We expect that the following result is known even without the non-degeneracy assumption, however we have been unable to locate a reference. We will therefore give a direct proof of the simpler claim.

Denoting $\mathfrak{t} = \mathfrak{t}_1 \times \mathfrak{t}_2\text{,}$ let $D \in C(\mathfrak{t})$ be a diagonalizable derivation in the centralizer $C(\mathfrak{t})\text{.}$ To show the maximality of $\mathfrak{t}\text{,}$ it suffices to show that $D \in \mathfrak{t}\text{.}$ In a basis adapted to the product we may represent

\begin{equation*} D = \begin{bmatrix} E_1 \amp F_1 \\ F_2 \amp E_2 \end{bmatrix}\text{,} \end{equation*}

where $E_1\in \der(\mathfrak{g}_1)\text{,}$ $E_2\in \der(\mathfrak{g}_2)\text{,}$ and $F_1\colon \mathfrak{g}_2\to\mathfrak{g}_1$ and $F_2\colon \mathfrak{g}_1\to \mathfrak{g}_2$ are some linear maps. We are going to demonstrate that $E_1\in \mathfrak t_1\text{,}$ $E_2\in \mathfrak t_2$ and $F_1=F_2=0\text{,}$ which would prove that $D = E_1\times E_2 \in \mathfrak t\text{.}$

Let $D_1 \in \mathfrak t_1\text{.}$ By assumption $D$ commutes with $D_1\times 0 \in \mathfrak t\text{,}$ so a simple computation shows that $E_1$ commutes with $D_1$ and $D_1 F_1 = 0\text{.}$ Since $D_1$ is arbitrary, we obtain $E_1 \in C(\mathfrak t_1) \text{.}$ From the fact that $D_1F_1 = 0$ for every $D_1 \in \mathfrak t_1$ we get

\begin{equation*} \operatorname{Im}(F_1) \subset \bigcap_{D_1\in \mathfrak t_1} \ker(D_1) = \{0\}, \end{equation*}

where the last equality follows from the non-degeneracy of $\mathfrak t_1\text{.}$ Consequently, $F_1 = 0\text{.}$

A similar argument shows that $E_2 \in C(\mathfrak t_2)$ and $F_2=0\text{.}$ Since $D$ is assumed diagonalizable, it follows that $E_1$ and $E_2$ are diagonalizable. Then by maximality of $\mathfrak t_1$ and $\mathfrak t_2$ we have $E_1\in \mathfrak t_1$ and $E_2\in \mathfrak t_2\text{,}$ which shows that $D = E_1\times E_2 \in \mathfrak t\text{.}$

For gradings, the above lemma implies the following. Suppose $\mathcal V : \mathfrak g_1 = \bigoplus_{\alpha \in A } V_\alpha$ and $\mathcal W : \mathfrak g_2 = \bigoplus_{\beta \in B } W_\beta$ are maximal gradings of Lie algebras $\mathfrak g_1$ and $\mathfrak g_2\text{,}$ and suppose zero is not a weight for either $\mathcal{V}$ or $\mathcal{W}\text{.}$ Then

$$\mathcal V \times \mathcal W : \Bigl(\bigoplus_{(\alpha,0) \in A \times B} V_\alpha \times \{0\} \Bigr) \oplus \Bigl( \bigoplus_{(0,\beta) \in A \times B} \{0\} \times W_\beta \Bigr)\label{eq-product-grading}\tag{4.1}$$

is a maximal grading of $\mathfrak g = \mathfrak g_1 \times \mathfrak g_2 \text{.}$ Indeed, the gradings $\mathcal{V}$ and $\mathcal{W}$ are the universal realizations of gradings induced by the respective maximal split tori $\mathfrak{t}_1$ and $\mathfrak{t}_2$ of the Lie algebras $\mathfrak{g}_1$ and $\mathfrak{g}_2\text{.}$ By Lemma 4.2, the product torus $\mathfrak t_1 \times \mathfrak t_2$ is maximal. The universal realization of the grading induced by $\mathfrak t_1 \times \mathfrak t_2$ is equivalent to the product grading (4.1).

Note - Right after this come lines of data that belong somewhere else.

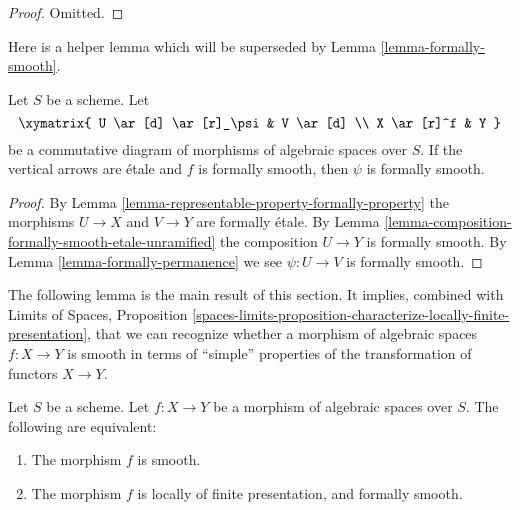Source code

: \begin{proof}
Omitted.
\end{proof}

\noindent
Here is a helper lemma which will be superseded by
Lemma \ref{lemma-formally-smooth}.

\begin{lemma}
\label{lemma-helper-formally-smooth}
Let $S$ be a scheme. Let
$$
\xymatrix{
U \ar[d] \ar[r]_\psi & V \ar[d] \\
X \ar[r]^f & Y
}
$$
be a commutative diagram of morphisms of algebraic spaces over $S$.
If the vertical arrows are \'etale and $f$ is formally smooth, then
$\psi$ is formally smooth.
\end{lemma}

\begin{proof}
By
Lemma \ref{lemma-representable-property-formally-property}
the morphisms $U \to X$ and $V \to Y$ are formally \'etale. By
Lemma \ref{lemma-composition-formally-smooth-etale-unramified}
the composition $U \to Y$ is formally smooth. By
Lemma \ref{lemma-formally-permanence}
we see $\psi : U \to V$ is formally smooth.
\end{proof}

\noindent
The following lemma is the main result of this section.
It implies, combined with
Limits of Spaces, Proposition
\ref{spaces-limits-proposition-characterize-locally-finite-presentation},
that we can recognize whether a morphism of algebraic spaces
$f : X \to Y$ is smooth in terms of ``simple'' properties of the
transformation of functors $X \to Y$.

\begin{lemma}
\label{lemma-smooth-formally-smooth}
Let $S$ be a scheme.
Let $f : X \to Y$ be a morphism of algebraic spaces over $S$.
The following are equivalent:
\begin{enumerate}
\item The morphism $f$ is smooth.
\item The morphism $f$ is locally of finite presentation, and
formally smooth.
\end{enumerate}
\end{lemma}

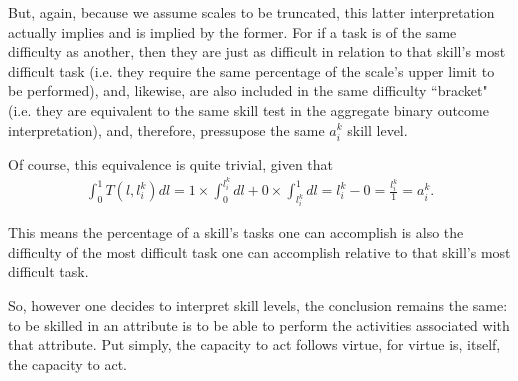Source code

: {\begin{definition}[Skill]
        But, again, because we assume scales to be truncated, this latter interpretation
        actually implies and is implied by the former. For if a task is of the same
        difficulty as another, then they are just as difficult in relation to that
        skill's most difficult task (i.e. they require the same percentage of the
        scale's upper limit to be performed), and, likewise, are also included in the
        same difficulty ``bracket" (i.e. they are equivalent to the same skill test in
        the aggregate binary outcome interpretation), and, therefore, pressupose the
        same $a_{i}^{k}$ skill level.

        Of course, this equivalence is quite trivial, given that
        \begin{gather}
            \int_{0}^{1}{
            T(l, l_{i}^{k})
            dl
            }
            =
            1 \times \int_{0}^{l_{i}^{k}}{dl} +
            0 \times \int_{l_{i}^{k}}^{1}{dl}
            =
            l_{i}^{k} - 0
            =
            \frac{l_{i}^{k}}{1}
            =
            a_{i}^{k}
            .
        \end{gather}

        This means the percentage of a skill's tasks one can accomplish is also
        the difficulty of the most difficult task one can accomplish relative to that
        skill's most difficult task.

        So, however one decides to interpret skill levels, the conclusion remains the
        same: to be skilled in an attribute is to be able to perform the activities
        associated with that attribute. Put simply, the capacity to act follows virtue,
        for virtue is, itself, the capacity to act.
    \end{definition}
}


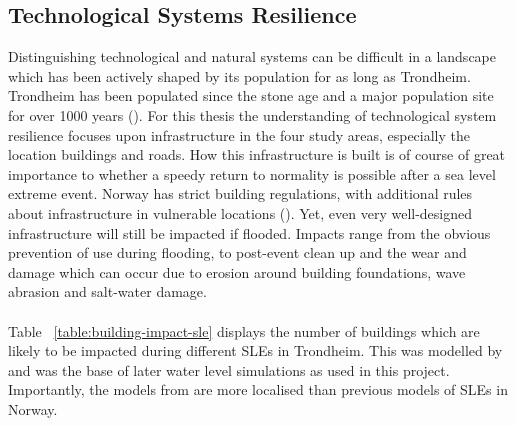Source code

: \subsection{Technological Systems Resilience}
Distinguishing technological and natural systems can be difficult in a landscape which has been actively shaped by its population for as long as Trondheim. Trondheim has been populated since the stone age and a major population site for over 1000 years (\cite{sjavik_z_2010}). For this thesis the understanding of technological system resilience focuses upon infrastructure in the four study areas, especially the location buildings and roads. How this infrastructure is built is of course of great importance to whether a speedy return to normality is possible after a sea level extreme event. Norway has strict building regulations, with additional rules about infrastructure in vulnerable locations (\cite{direktoratet_for_byggkvalitet_direktoratet_nodate}). Yet, even very well-designed infrastructure will still be impacted if flooded. Impacts range from the obvious prevention of use during flooding, to post-event clean up and the wear and damage which can occur due to  erosion around building foundations, wave abrasion and salt-water damage.
\paragraph{}
Table ~\ref{table:building-impact-sle} displays the number of buildings which are likely to be impacted during different SLEs in Trondheim. This was modelled by \cite{kartverket_se_2021} and was the base of later water level simulations as used in this project. Importantly, the models from \cite{kartverket_se_2021} are more localised than previous models of SLEs in Norway.

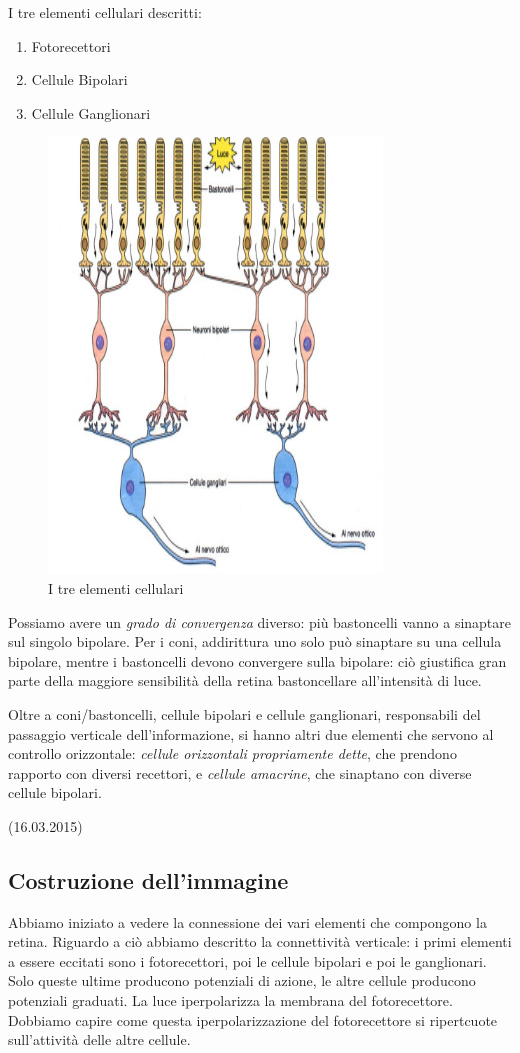 \documentclass[a4paper,12pt]{article}
\begin{document}
I tre elementi cellulari descritti: 
\begin{enumerate}
\item{Fotorecettori}
\item{Cellule Bipolari}
\item{Cellule Ganglionari}
\end{enumerate} 

\begin{figure}[H]
\centering
\includegraphics[scale=0.4]{immagine/tipi.jpg}
\caption{I tre elementi cellulari}
\end{figure}

Possiamo avere un \emph{grado di convergenza} diverso: più bastoncelli vanno a sinaptare sul singolo bipolare. Per i coni, addirittura uno solo può sinaptare su una cellula bipolare, mentre i bastoncelli devono convergere sulla bipolare: ciò giustifica gran parte della maggiore sensibilità della retina bastoncellare all'intensità di luce.

Oltre a coni/bastoncelli, cellule bipolari e cellule ganglionari, responsabili del passaggio verticale dell'informazione, si hanno altri due elementi che servono al controllo orizzontale: \emph{cellule orizzontali propriamente dette}, che prendono rapporto con diversi recettori, e \emph{cellule amacrine}, che sinaptano con diverse cellule bipolari. 

(16.03.2015)
\subsection{Costruzione dell'immagine}
Abbiamo iniziato a vedere la connessione dei vari elementi che compongono la retina. Riguardo a ciò abbiamo descritto la connettività verticale: i primi elementi a essere eccitati sono i fotorecettori, poi le cellule bipolari e poi le ganglionari. Solo queste ultime producono potenziali di azione, le altre cellule producono potenziali graduati. La luce iperpolarizza la membrana del fotorecettore. Dobbiamo capire come questa iperpolarizzazione del fotorecettore si ripertcuote sull'attività delle altre cellule.
\end{document}
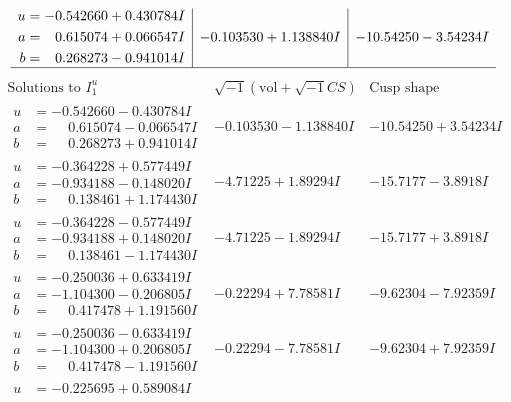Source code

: \documentclass[1p]{elsarticle_modified}
\theoremstyle{definition}
\newcommand{\I}{\sqrt{-1}}
\begin{document}
$$\begin{array}{c|c|c}
\begin{aligned}
u &= -0.542660 + 0.430784 I \\
a &= \phantom{-}0.615074 + 0.066547 I \\
b &= \phantom{-}0.268273 - 0.941014 I\end{aligned}
 & -0.103530 + 1.138840 I & -10.54250 - 3.54234 I\\
 \hline 
 \end{array}$$\newpage$$\begin{array}{c|c|c}  
\text{Solutions to }I^u_{1}& \I (\text{vol} + \sqrt{-1}CS) & \text{Cusp shape}\\
 \hline 
\begin{aligned}
u &= -0.542660 - 0.430784 I \\
a &= \phantom{-}0.615074 - 0.066547 I \\
b &= \phantom{-}0.268273 + 0.941014 I\end{aligned}
 & -0.103530 - 1.138840 I & -10.54250 + 3.54234 I \\ \hline\begin{aligned}
u &= -0.364228 + 0.577449 I \\
a &= -0.934188 - 0.148020 I \\
b &= \phantom{-}0.138461 + 1.174430 I\end{aligned}
 & -4.71225 + 1.89294 I & -15.7177 - 3.8918 I \\ \hline\begin{aligned}
u &= -0.364228 - 0.577449 I \\
a &= -0.934188 + 0.148020 I \\
b &= \phantom{-}0.138461 - 1.174430 I\end{aligned}
 & -4.71225 - 1.89294 I & -15.7177 + 3.8918 I \\ \hline\begin{aligned}
u &= -0.250036 + 0.633419 I \\
a &= -1.104300 - 0.206805 I \\
b &= \phantom{-}0.417478 + 1.191560 I\end{aligned}
 & -0.22294 + 7.78581 I & -9.62304 - 7.92359 I \\ \hline\begin{aligned}
u &= -0.250036 - 0.633419 I \\
a &= -1.104300 + 0.206805 I \\
b &= \phantom{-}0.417478 - 1.191560 I\end{aligned}
 & -0.22294 - 7.78581 I & -9.62304 + 7.92359 I \\ \hline\begin{aligned}
u &= -0.225695 + 0.589084 I \\

\end{aligned}
\end{array}$$
\end{document}
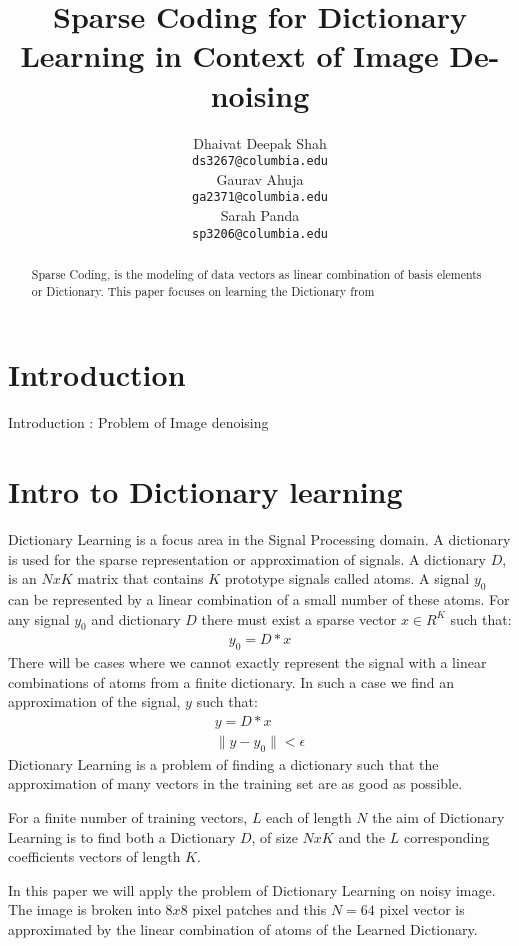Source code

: \documentclass{article} %
\title{Sparse Coding for Dictionary Learning in Context of Image De-noising}
\author{
Dhaivat Deepak Shah\\
\texttt{ds3267@columbia.edu} \\
\And
Gaurav Ahuja\\
\texttt{ga2371@columbia.edu} \\
\And
Sarah Panda\\
\texttt{sp3206@columbia.edu} \\
}
\begin{document}
\maketitle


\begin{abstract}
Sparse Coding, is the modeling of data vectors as linear combination of basis elements or Dictionary. This paper focuses on learning the Dictionary from 
\end{abstract}

\vspace{-.2cm}
\section{Introduction}
\vspace{-.2cm}
Introduction : Problem of Image denoising

\section{Intro to Dictionary learning}
Dictionary Learning is a focus area in the Signal Processing domain. A dictionary is used for the sparse representation or approximation of signals. A dictionary $D$, is an $NxK$ matrix that contains $K$ prototype signals called atoms. A signal $y_0$ can be represented by a linear combination of a small number of these atoms. For any signal $y_0$ and dictionary $D$ there must exist a sparse vector $x \in R^K$ such that:
\begin{align}
y_0 = D*x
\end{align}   
There will be cases where we cannot exactly represent the signal with a linear combinations of atoms from a finite dictionary. In such a case we find an approximation of the signal, $y$ such that:
\begin{align}
y = D*x \\
\|y - y_0\| < \epsilon
\end{align} 
Dictionary Learning is a problem of finding a dictionary such that the approximation of many vectors in the training set are as good as possible. 

For a finite number of training vectors, $L$ each of length $N$ the aim of Dictionary Learning is to find both a Dictionary $D$, of size $NxK$ and the $L$ corresponding coefficients vectors of length $K$.

In this paper we will apply the problem of Dictionary Learning on noisy image. The image is broken into $8x8$ pixel patches and this $N = 64$ pixel vector is approximated by the linear combination of atoms of the Learned Dictionary.
\end{document}
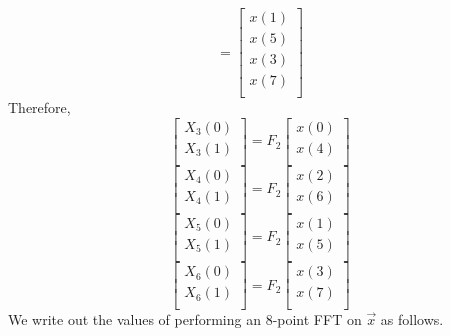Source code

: \documentclass[journal,12pt,twocolumn]{IEEEtran}
\renewcommand\thesection{\arabic{section}}
\begin{document}
\begin{enumerate}[label=\arabic*.,ref=\thesection.\theenumi]
\begin{equation}
 = 
\begin{bmatrix}
x(1) \\ 
x(5) \\ 
x(3) \\ 
x(7) \\
\end{bmatrix}
\end{equation}
Therefore,
\begin{equation}
\begin{bmatrix}
X_{3}(0) \\ 
X_{3}(1)\\ 
\end{bmatrix}
= F_{2}
\begin{bmatrix}
x(0) \\ 
x(4) \\ 
\end{bmatrix}
\end{equation}
\begin{equation}
\begin{bmatrix}
X_{4}(0) \\ 
X_{4}(1)\\ 
\end{bmatrix}
= F_{2}
\begin{bmatrix}
x(2) \\ 
x(6) \\ 
\end{bmatrix}
\end{equation}
\begin{equation}
\begin{bmatrix}
X_{5}(0) \\ 
X_{5}(1)\\ 
\end{bmatrix}
= F_{2}
\begin{bmatrix}
x(1) \\ 
x(5) \\ 
\end{bmatrix}
\end{equation}
\begin{equation}
\begin{bmatrix}
X_{6}(0) \\ 
X_{6}(1)\\ 
\end{bmatrix}
= F_{2}
\begin{bmatrix}
x(3) \\ 
x(7) \\ 
\end{bmatrix}
\end{equation}
\solution We write out the values of performing an 8-point FFT on $\vec{x}$ as follows.

\end{enumerate}
\end{document}
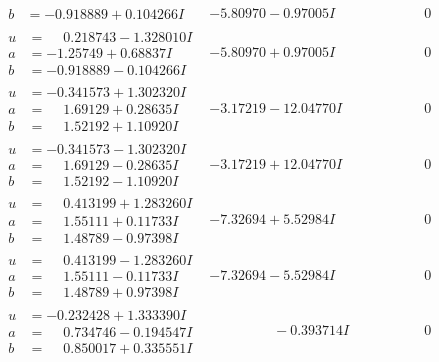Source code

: \documentclass[1p]{elsarticle_modified}
\theoremstyle{definition}
\begin{document}
$$\begin{array}{c|c|c}
\begin{aligned}
b &= -0.918889 + 0.104266 I\end{aligned}
 & -5.80970 - 0.97005 I & \phantom{-0.000000 } 0 \\ \hline\begin{aligned}
u &= \phantom{-}0.218743 - 1.328010 I \\
a &= -1.25749 + 0.68837 I \\
b &= -0.918889 - 0.104266 I\end{aligned}
 & -5.80970 + 0.97005 I & \phantom{-0.000000 } 0 \\ \hline\begin{aligned}
u &= -0.341573 + 1.302320 I \\
a &= \phantom{-}1.69129 + 0.28635 I \\
b &= \phantom{-}1.52192 + 1.10920 I\end{aligned}
 & -3.17219 - 12.04770 I & \phantom{-0.000000 } 0 \\ \hline\begin{aligned}
u &= -0.341573 - 1.302320 I \\
a &= \phantom{-}1.69129 - 0.28635 I \\
b &= \phantom{-}1.52192 - 1.10920 I\end{aligned}
 & -3.17219 + 12.04770 I & \phantom{-0.000000 } 0 \\ \hline\begin{aligned}
u &= \phantom{-}0.413199 + 1.283260 I \\
a &= \phantom{-}1.55111 + 0.11733 I \\
b &= \phantom{-}1.48789 - 0.97398 I\end{aligned}
 & -7.32694 + 5.52984 I & \phantom{-0.000000 } 0 \\ \hline\begin{aligned}
u &= \phantom{-}0.413199 - 1.283260 I \\
a &= \phantom{-}1.55111 - 0.11733 I \\
b &= \phantom{-}1.48789 + 0.97398 I\end{aligned}
 & -7.32694 - 5.52984 I & \phantom{-0.000000 } 0 \\ \hline\begin{aligned}
u &= -0.232428 + 1.333390 I \\
a &= \phantom{-}0.734746 - 0.194547 I \\
b &= \phantom{-}0.850017 + 0.335551 I\end{aligned}
 & \phantom{-0.000000 } -0.393714 I & \phantom{-0.000000 } 0 \\ \hline\begin{aligned}

\end{aligned}
\end{array}$$
\end{document}

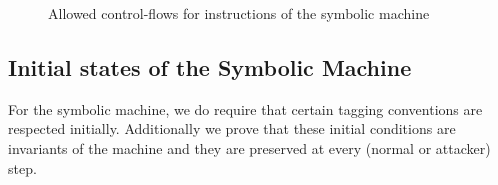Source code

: \begin{figure}[htbp!]
\small
{}
\bigskip

\bigskip

\bigskip

\bigskip

\caption{Allowed control-flows for instructions of the symbolic machine}
\label{fig:symbolic_succ}
\end{figure}

\subsection{Initial states of the Symbolic Machine}
\label{sec:symbolic_initial}

For the symbolic machine, we do require that certain tagging
conventions are respected initially. Additionally we prove that
these initial conditions are invariants of the machine and they
are preserved at every (normal or attacker) step.

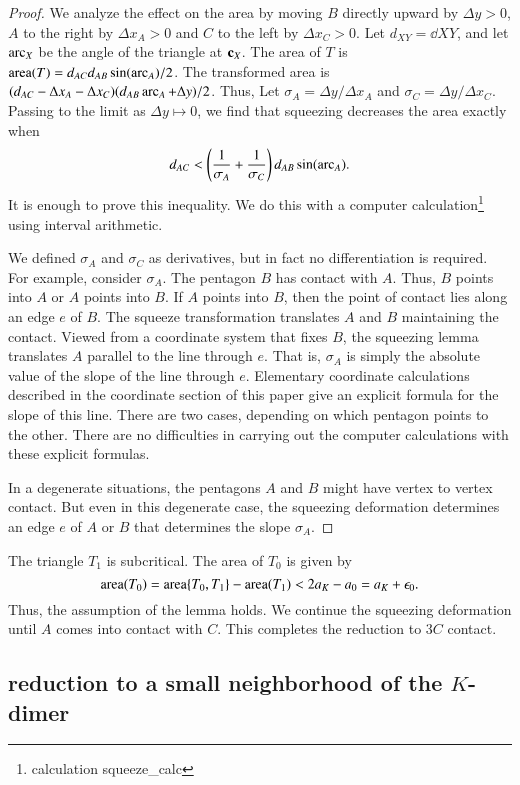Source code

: \begin{proof}  We analyze the effect on the area by moving $B$ directly upward by $\Delta y >0$, $A$ to the right by $\Delta x_A >0$ and $C$ to the left by
$\Delta x_C >0$.  Let $d_{XY} = \dd{X}{Y}$, and let $\operatorname{arc}_X$ be the angle of the triangle at ${\mathbf c}_X$.
The area of $T$ is ${\operatorname{area}}(T) = d_{AC} d_{AB} \sin(\operatorname{arc}_A)/2$.  The transformed area is $(d_{AC}-\Delta x_A - \Delta x_C)(d_{AB}\operatorname{arc}_A + \Delta y)/2$.  Thus,
Let $\sigma_A = \Delta y/\Delta x_A$ and $\sigma_C = \Delta y /\Delta x_C$.  Passing to the limit as $\Delta y \mapsto 0$, we find that squeezing
decreases the area exactly when
\[
d_{AC} < \left(\frac{1}{\sigma_A}+\frac{1}{\sigma_C}\right)d_{AB}\sin(\operatorname{arc}_A).
\]
It is enough to prove this inequality.  We do this with a computer calculation\footnote{calculation squeeze\_calc} using interval arithmetic.

We defined $\sigma_A$ and $\sigma_C$ as derivatives, but in fact no differentiation is required.  For example, consider $\sigma_A$.  The pentagon $B$
has contact with $A$.  Thus, $B$ points into $A$ or $A$ points into $B$.  If $A$ points into $B$, then the point of contact lies along an edge $e$ of $B$.
The squeeze transformation translates  $A$ and $B$ maintaining the contact.  
Viewed from a coordinate system that fixes $B$, the squeezing lemma translates $A$ parallel to the line through $e$.
That is, $\sigma_A$ is simply the absolute value of the slope of the line through $e$.
Elementary coordinate calculations described in the coordinate section of this paper give an explicit formula for the slope of this line.  There are two
cases, depending on which pentagon points to the other.  There are no difficulties in carrying out the computer calculations with these explicit formulas.

In a degenerate situations, the pentagons $A$ and $B$ might have vertex to vertex contact. But even in this degenerate case, the squeezing deformation
determines an edge $e$ of $A$ or $B$ that determines the slope $\sigma_A$.
\end{proof}

The triangle $T_1$ is subcritical.  The area of $T_0$ is given by
\[
{\operatorname{area}}(T_0) = {\operatorname{area}}\{T_0,T_1\} - {\operatorname{area}}(T_1) < 2a_K - a_0 = a_K+\epsilon_0.
\]
Thus, the assumption of the lemma holds.
We continue the squeezing deformation until $A$ comes into contact with $C$.
This completes the reduction to $3C$ contact.


\subsection{reduction to a small neighborhood of the $K$-dimer}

For a grading $\mathfrak{g} = \bigoplus_{\alpha \in \Omega} V_\alpha \text{,}$ consider the graph with vertices $\Omega$ defined as follows: Whenever $0 \neq [V_\alpha, V_\beta] \subset V_\gamma \text{,}$ we define edges between all the three vertices $\alpha,\beta,\gamma \in \Omega\text{.}$ If the graph $\Omega$ admits a partition $\Omega = \Omega_1 \sqcup \Omega_2$ such that no edges exist between $\Omega_1$ and $\Omega_2\text{,}$ then the Lie algebra $\mathfrak{g}$ is a direct product of the ideals $\mathfrak{g}_1 = \bigoplus_{\alpha \in \Omega_1} V_\alpha$ and $\mathfrak{g}_2 = \bigoplus_{\beta \in \Omega_2} V_\beta\text{.}$ In this situation we say the grading $\mathcal{V}$ detects the product structure $\mathfrak{g}_1 \times \mathfrak{g}_2$ of the Lie algebra $\mathfrak{g}\text{.}$ We gather the observations made above into the following proposition.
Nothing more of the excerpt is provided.